DIRECTIONS FOR THIS TASK >>
Every line in the data below that has the word "pythonColor" should be returned.

Records from a dataset:
--------------------------------------------------

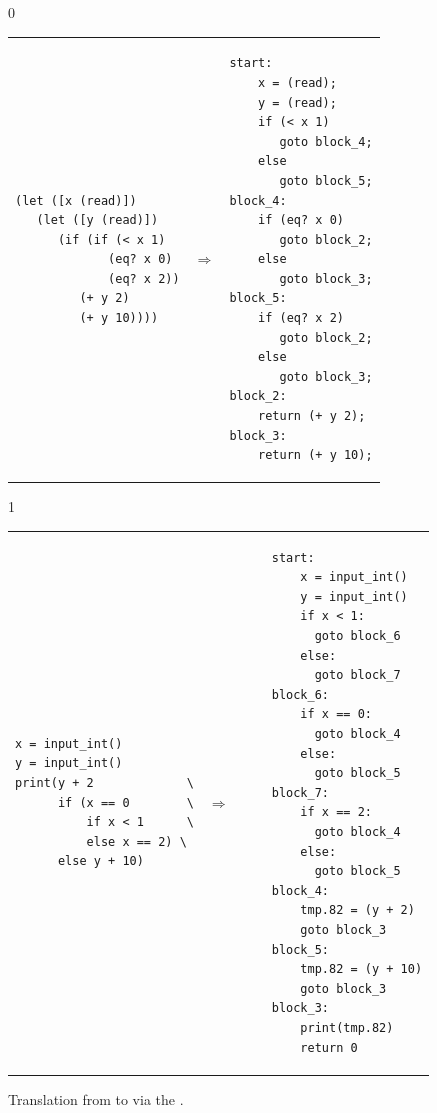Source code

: \documentclass[7x10]{TimesAPriori_MIT}%
\def\racketEd{0}
\def\pythonEd{1}
\def\edition{1}
\newcommand{\pythonColor}[0]{}
\numberwithin{theorem}{chapter}
\numberwithin{definition}{chapter}
\numberwithin{equation}{chapter}
\begin{document}
\begin{figure}[tbp]
\begin{tcolorbox}[colback=white]
{\if\edition\racketEd        
\begin{tabular}{lll}
\begin{minipage}{0.4\textwidth}
\begin{lstlisting}
(let ([x (read)])
   (let ([y (read)])
      (if (if (< x 1)
             (eq? x 0)
             (eq? x 2))
         (+ y 2)
         (+ y 10))))
\end{lstlisting}
\end{minipage}
&
$\Rightarrow$
&
\begin{minipage}{0.55\textwidth}
\begin{lstlisting}
start:
    x = (read);
    y = (read);
    if (< x 1)
       goto block_4;
    else
       goto block_5;
block_4:
    if (eq? x 0)
       goto block_2;
    else
       goto block_3;
block_5:
    if (eq? x 2)
       goto block_2;
    else
       goto block_3;
block_2:
    return (+ y 2);
block_3:
    return (+ y 10);
\end{lstlisting}
\end{minipage}
\end{tabular} 
\fi}
{\if\edition\pythonEd\pythonColor
\begin{tabular}{lll}
\begin{minipage}{0.4\textwidth}
\begin{lstlisting}
x = input_int()
y = input_int()
print(y + 2             \
      if (x == 0        \
          if x < 1      \
          else x == 2) \
      else y + 10)
\end{lstlisting}
\end{minipage}
&
$\Rightarrow\qquad$
&
\begin{minipage}{0.55\textwidth}
\begin{lstlisting}
start:
    x = input_int()
    y = input_int()
    if x < 1:
      goto block_6
    else:
      goto block_7
block_6:
    if x == 0:
      goto block_4
    else:
      goto block_5
block_7:
    if x == 2:
      goto block_4
    else:
      goto block_5
block_4:
    tmp.82 = (y + 2)
    goto block_3
block_5:
    tmp.82 = (y + 10)
    goto block_3
block_3:
    print(tmp.82)
    return 0
\end{lstlisting}
\end{minipage}
\end{tabular} 
\fi}
\end{tcolorbox}
\caption{Translation from \LangIf{} to \LangCIf{}
  via the .}
\label{fig:explicate-control-s1-38}
\end{figure}
\end{document}
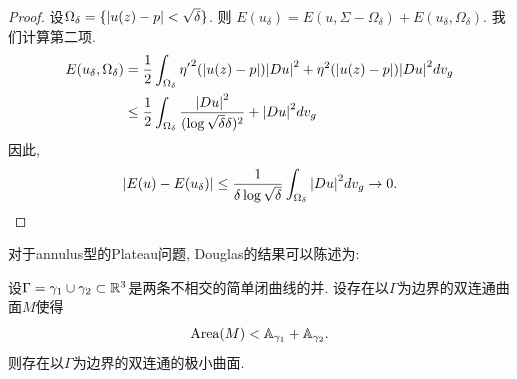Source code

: \begin{proof}
    设$\Omega_\delta=\{{\left | u(z)-p \right |} < \sqrt{\delta}\}$. 则 $E(u_\delta)=E(u,\Sigma-\Omega_\delta)+E(u_\delta, \Omega_\delta)$. 我们计算第二项.
    \begin{equation}
        \begin{split}
            E(u_\delta, \Omega_\delta) & ={{\frac{1}{2}}}\int_{\Omega_\delta} {\eta'}^2({\left | u(z)-p \right |}){\left | Du \right |}^2+\eta^2({\left | u(z)-p \right |}) {\left | Du \right |}^2 dv_g\\
            &\le {{\frac{1}{2}}}\int_{\Omega_\delta} \frac{{\left | Du \right |}^2}{(\log\sqrt{\delta}\delta)^2} +{\left | Du \right |}^2dv_g
        \end{split}
    \end{equation}
    因此, 
    \begin{equation}
        {\left | E(u)-E(u_\delta) \right |} \le \frac{1}{\delta\log\sqrt{\delta}}\int_{\Omega_\delta} {\left | Du \right |}^2dv_g \to 0.
    \end{equation}
\end{proof}
对于annulus型的Plateau问题, Douglas的结果可以陈述为:
\begin{theorem}
    设$\Gamma= \gamma_1 \cup \gamma_2 \subset {\mathbb{R}}^3$是两条不相交的简单闭曲线的并. 设存在以$\Gamma$为边界的双连通曲面$M$使得
    \begin{equation} \label{douglas_condition_annulus}
        \text{Area}(M) < {\mathbb{A}}_{\gamma_1}+{\mathbb{A}}_{\gamma_2}.
    \end{equation}
    则存在以$\Gamma$为边界的双连通的极小曲面.
\end{theorem}
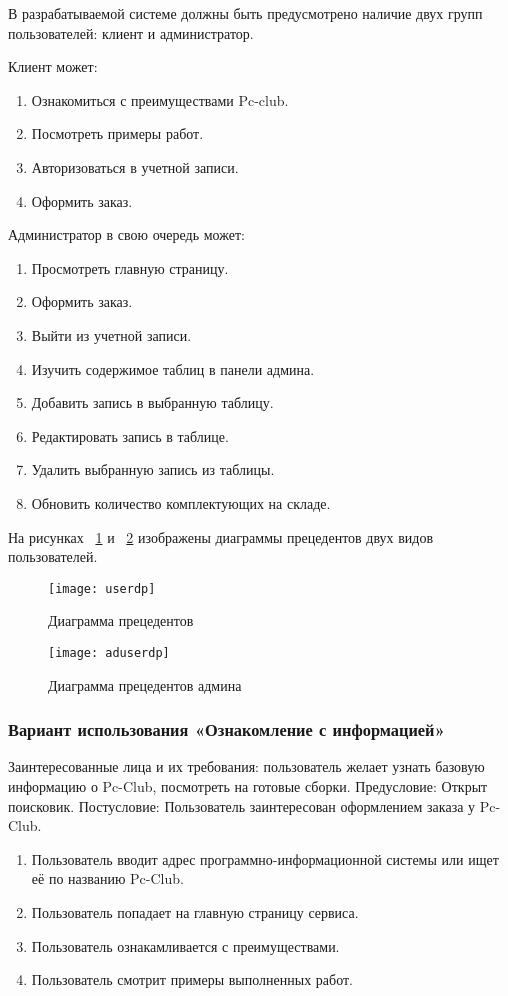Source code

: В разрабатываемой системе должны быть предусмотрено наличие двух групп пользователей: клиент и администратор.

Клиент может:
\begin{enumerate}
	\item Ознакомиться с преимуществами Pc-club.
	\item Посмотреть примеры работ.
	\item Авторизоваться в учетной записи.
	\item Оформить заказ.
\end{enumerate}

Администратор в свою очередь может:
\begin{enumerate}
	\item Просмотреть главную страницу.
	\item Оформить заказ.
	\item Выйти из учетной записи.
	\item Изучить содержимое таблиц в панели админа.
	\item Добавить запись в выбранную таблицу.
	\item Редактировать запись в таблице.
	\item Удалить выбранную запись из таблицы.
	\item Обновить количество комплектующих на складе.
\end{enumerate}

На рисунках ~\ref{userdp:image} и ~\ref{aduserdp:image} изображены диаграммы прецедентов двух видов пользователей.
\begin{figure}[h]
	\texttt{[image: userdp]}
	\caption{Диаграмма прецедентов}
	\label{userdp:image}
\end{figure}
\clearpage
\begin{figure}[h]
	\texttt{[image: aduserdp]}
	\caption{Диаграмма прецедентов админа}
	\label{aduserdp:image}
\end{figure}
\clearpage

\subsubsection{Вариант использования «Ознакомление с информацией»}
Заинтересованные лица и их требования: пользователь желает узнать базовую информацию о Pc-Club, посмотреть на готовые сборки.
Предусловие: Открыт поисковик.
Постусловие: Пользователь заинтересован оформлением заказа у Pc-Club.
\begin{enumerate}
	\item Пользователь вводит адрес программно-информационной системы или ищет её по названию Pc-Club.
	\item Пользователь попадает на главную страницу сервиса.
	\item Пользователь ознакамливается с преимуществами.
	\item Пользователь смотрит примеры выполненных работ.
\end{enumerate}

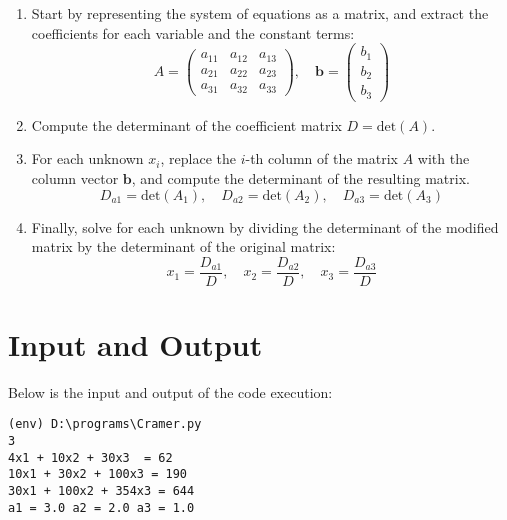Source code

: \documentclass[12pt]{article}
\begin{document}
            \begin{enumerate}
                \item Start by representing the system of equations as a matrix, and extract the coefficients for each variable and the constant terms:
        \[
            A = 
            \begin{pmatrix}
                a_{11} & a_{12} & a_{13} \\
                a_{21} & a_{22} & a_{23} \\
                a_{31} & a_{32} & a_{33}
            \end{pmatrix}, \quad
            \mathbf{b} = 
            \begin{pmatrix}
                b_1 \\
                b_2 \\
                b_3
            \end{pmatrix}
            \]
            
            \item Compute the determinant of the coefficient matrix \( D = \text{det}(A) \).
            
            \item For each unknown \( x_i \), replace the \( i \)-th column of the matrix \( A \) with the column vector \( \mathbf{b} \), and compute the determinant of the resulting matrix.
            \[
                D_{a1} = \text{det}(A_1), \quad D_{a2} = \text{det}(A_2), \quad D_{a3} = \text{det}(A_3)
                \]

        \item Finally, solve for each unknown by dividing the determinant of the modified matrix by the determinant of the original matrix:
        \[
            x_1 = \frac{D_{a1}}{D}, \quad x_2 = \frac{D_{a2}}{D}, \quad x_3 = \frac{D_{a3}}{D}
            \]
        \end{enumerate}
        
            
            
            \section*{Input and Output}
            \noindent Below is the input and output of the code execution:
     
            {\small
            \begin{verbatim}
(env) D:\programs\Cramer.py
3
4x1 + 10x2 + 30x3  = 62
10x1 + 30x2 + 100x3 = 190
30x1 + 100x2 + 354x3 = 644
a1 = 3.0 a2 = 2.0 a3 = 1.0
            \end{verbatim}
            }
\end{document}
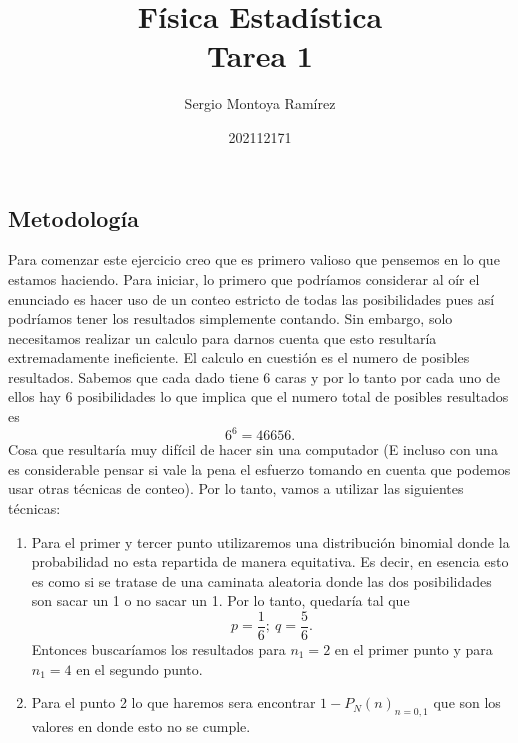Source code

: \documentclass{report}
\title{\Huge{Física Estadística}\\Tarea 1}
\author{\huge{Sergio Montoya Ramírez}}
\date{202112171}
\begin{document}
\maketitle
\newpage%
\tableofcontents
\pagebreak

\chapter{}

\section*{Metodología}

Para comenzar este ejercicio creo que es primero valioso que pensemos en lo que estamos haciendo. Para iniciar, lo primero que podríamos considerar al oír el enunciado es hacer uso de un conteo estricto de todas las posibilidades pues así podríamos tener los resultados simplemente contando. Sin embargo, solo necesitamos realizar un calculo para darnos cuenta que esto resultaría extremadamente ineficiente. El calculo en cuestión es el numero de posibles resultados. Sabemos que cada dado tiene 6 caras y por lo tanto por cada uno de ellos hay 6 posibilidades lo que implica que el numero total de posibles resultados es \[
6^{6} = 46656
.\] Cosa que resultaría muy difícil de hacer sin una computador (E incluso con una es considerable pensar si vale la pena el esfuerzo tomando en cuenta que podemos usar otras técnicas de conteo). Por lo tanto, vamos a utilizar las siguientes técnicas:

\begin{enumerate}
  \item Para el primer y tercer punto utilizaremos una distribución binomial donde la probabilidad no esta repartida de manera equitativa. Es decir, en esencia esto es como si se tratase de una caminata aleatoria donde las dos posibilidades son sacar un 1 o no sacar un 1. Por lo tanto, quedaría tal que \[
  p = \frac{1}{6};\ q = \frac{5}{6}
  .\] Entonces buscaríamos los resultados para $n_1 = 2$ en el primer punto y para $n_1 = 4$ en el segundo punto.
\item Para el punto 2 lo que haremos sera encontrar $1 - P_N(n)_{n = 0, 1}$ que son los valores en donde esto no se cumple.
\end{enumerate}


\section{}
\end{document}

--------------------------------------------------

WRITTEN RESPONSE >>
\newcommand{\pythonColor}[0]{}
{\if\edition\pythonEd\pythonColor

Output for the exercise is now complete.